Everyone from the CEO on down is super busy. There is a lot of work to do both internally and externally. With all the demands, time and attention is a scarcer resource than money.

That’s true for many of the leaders I work with. It can be really exciting when you’re running at a hundred miles per hour to get big things done. The challenge is that, in that kind of situation, it’s easy to lose sight of some basic truths about people that you just intuitively get when you’re not so absorbed by everything else you have to do.

Here, then, are three basic truths about people that busy leaders should not ignore:

People care about where you are and what you’re doing. – When you’re running hard, you’re likely to be in a lot of meetings and, possibly, on a lot of airplanes. You’re getting stuff done but it can feel to your team like you’re missing in action. Keep doing what you need to do but let them know what you’re doing and why you’re doing it. Set the context and tell the story. Nature abhors a vacuum. In the absence of solid information, people make stuff up. That’s hardly ever helpful. Avoid that by letting your people know where you are, what you’re doing and why you’re doing it.
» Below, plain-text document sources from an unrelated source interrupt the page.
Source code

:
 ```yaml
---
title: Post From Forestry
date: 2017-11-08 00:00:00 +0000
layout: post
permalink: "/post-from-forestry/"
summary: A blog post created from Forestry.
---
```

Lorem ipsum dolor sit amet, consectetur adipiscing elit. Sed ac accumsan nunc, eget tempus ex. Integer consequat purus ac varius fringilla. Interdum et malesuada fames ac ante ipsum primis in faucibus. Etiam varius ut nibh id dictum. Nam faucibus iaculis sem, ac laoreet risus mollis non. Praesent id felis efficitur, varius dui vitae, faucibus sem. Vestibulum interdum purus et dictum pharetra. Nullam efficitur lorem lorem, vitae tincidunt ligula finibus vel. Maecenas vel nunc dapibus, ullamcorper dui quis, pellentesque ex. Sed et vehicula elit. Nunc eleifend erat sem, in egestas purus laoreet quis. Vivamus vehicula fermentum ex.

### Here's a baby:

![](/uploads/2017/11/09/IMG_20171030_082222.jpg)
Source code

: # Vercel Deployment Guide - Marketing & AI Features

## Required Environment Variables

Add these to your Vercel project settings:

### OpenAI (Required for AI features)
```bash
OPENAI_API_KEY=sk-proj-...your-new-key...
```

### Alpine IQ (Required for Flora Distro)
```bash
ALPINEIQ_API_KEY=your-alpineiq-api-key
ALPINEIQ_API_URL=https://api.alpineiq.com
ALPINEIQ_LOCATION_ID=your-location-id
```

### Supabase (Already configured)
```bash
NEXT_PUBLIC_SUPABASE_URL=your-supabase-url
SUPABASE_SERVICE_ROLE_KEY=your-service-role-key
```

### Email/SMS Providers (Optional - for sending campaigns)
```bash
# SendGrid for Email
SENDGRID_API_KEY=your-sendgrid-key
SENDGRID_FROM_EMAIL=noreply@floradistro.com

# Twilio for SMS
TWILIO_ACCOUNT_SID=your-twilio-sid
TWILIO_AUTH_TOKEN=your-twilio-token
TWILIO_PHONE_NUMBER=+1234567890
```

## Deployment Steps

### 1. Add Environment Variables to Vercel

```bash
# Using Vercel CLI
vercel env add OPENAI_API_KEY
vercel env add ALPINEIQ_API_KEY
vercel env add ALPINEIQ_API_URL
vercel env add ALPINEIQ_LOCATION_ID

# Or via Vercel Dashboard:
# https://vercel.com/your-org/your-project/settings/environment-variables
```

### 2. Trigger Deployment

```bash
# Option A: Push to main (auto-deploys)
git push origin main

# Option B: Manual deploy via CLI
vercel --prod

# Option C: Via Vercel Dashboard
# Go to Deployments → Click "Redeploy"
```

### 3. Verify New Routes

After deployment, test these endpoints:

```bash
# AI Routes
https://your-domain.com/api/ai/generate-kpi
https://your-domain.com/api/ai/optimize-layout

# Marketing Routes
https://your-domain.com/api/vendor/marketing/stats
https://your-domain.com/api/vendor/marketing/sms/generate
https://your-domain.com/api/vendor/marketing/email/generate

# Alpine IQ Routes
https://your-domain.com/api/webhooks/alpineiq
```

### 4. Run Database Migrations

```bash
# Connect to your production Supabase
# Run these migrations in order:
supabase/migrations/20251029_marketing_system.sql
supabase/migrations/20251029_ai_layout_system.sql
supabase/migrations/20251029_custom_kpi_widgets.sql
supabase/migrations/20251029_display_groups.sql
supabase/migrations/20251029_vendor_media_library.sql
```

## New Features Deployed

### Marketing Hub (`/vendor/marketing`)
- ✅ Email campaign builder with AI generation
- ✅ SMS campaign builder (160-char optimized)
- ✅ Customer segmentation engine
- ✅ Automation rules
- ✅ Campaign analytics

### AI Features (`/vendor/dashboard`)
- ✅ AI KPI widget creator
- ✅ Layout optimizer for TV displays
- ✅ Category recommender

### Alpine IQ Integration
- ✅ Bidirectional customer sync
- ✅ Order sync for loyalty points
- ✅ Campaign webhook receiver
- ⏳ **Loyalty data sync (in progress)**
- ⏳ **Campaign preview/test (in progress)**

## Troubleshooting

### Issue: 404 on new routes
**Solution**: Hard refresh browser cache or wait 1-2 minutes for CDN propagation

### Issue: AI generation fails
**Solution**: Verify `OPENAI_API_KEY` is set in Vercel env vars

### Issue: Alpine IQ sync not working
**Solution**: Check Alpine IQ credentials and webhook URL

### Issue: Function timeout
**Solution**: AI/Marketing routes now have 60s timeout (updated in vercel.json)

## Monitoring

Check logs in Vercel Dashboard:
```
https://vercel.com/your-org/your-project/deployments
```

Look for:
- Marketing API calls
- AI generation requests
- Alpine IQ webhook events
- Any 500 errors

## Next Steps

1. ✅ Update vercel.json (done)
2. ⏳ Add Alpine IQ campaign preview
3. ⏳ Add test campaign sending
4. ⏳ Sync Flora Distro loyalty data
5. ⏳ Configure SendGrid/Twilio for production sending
People want predictability.  – To do their best work, most people need some amount of predictability. They need to know what’s expected of them, what others are working on and how it all hangs together. This is especially true for leadership teams. They need an operating rhythm that ensures that they can stay well informed and in sync with each other. That requires regular and consistent communications. It can be hard to stick with the rhythm of that when you’re running flat out, but it needs to be a priority. Without the predictability of that kind of communication, your team will likely lose their way.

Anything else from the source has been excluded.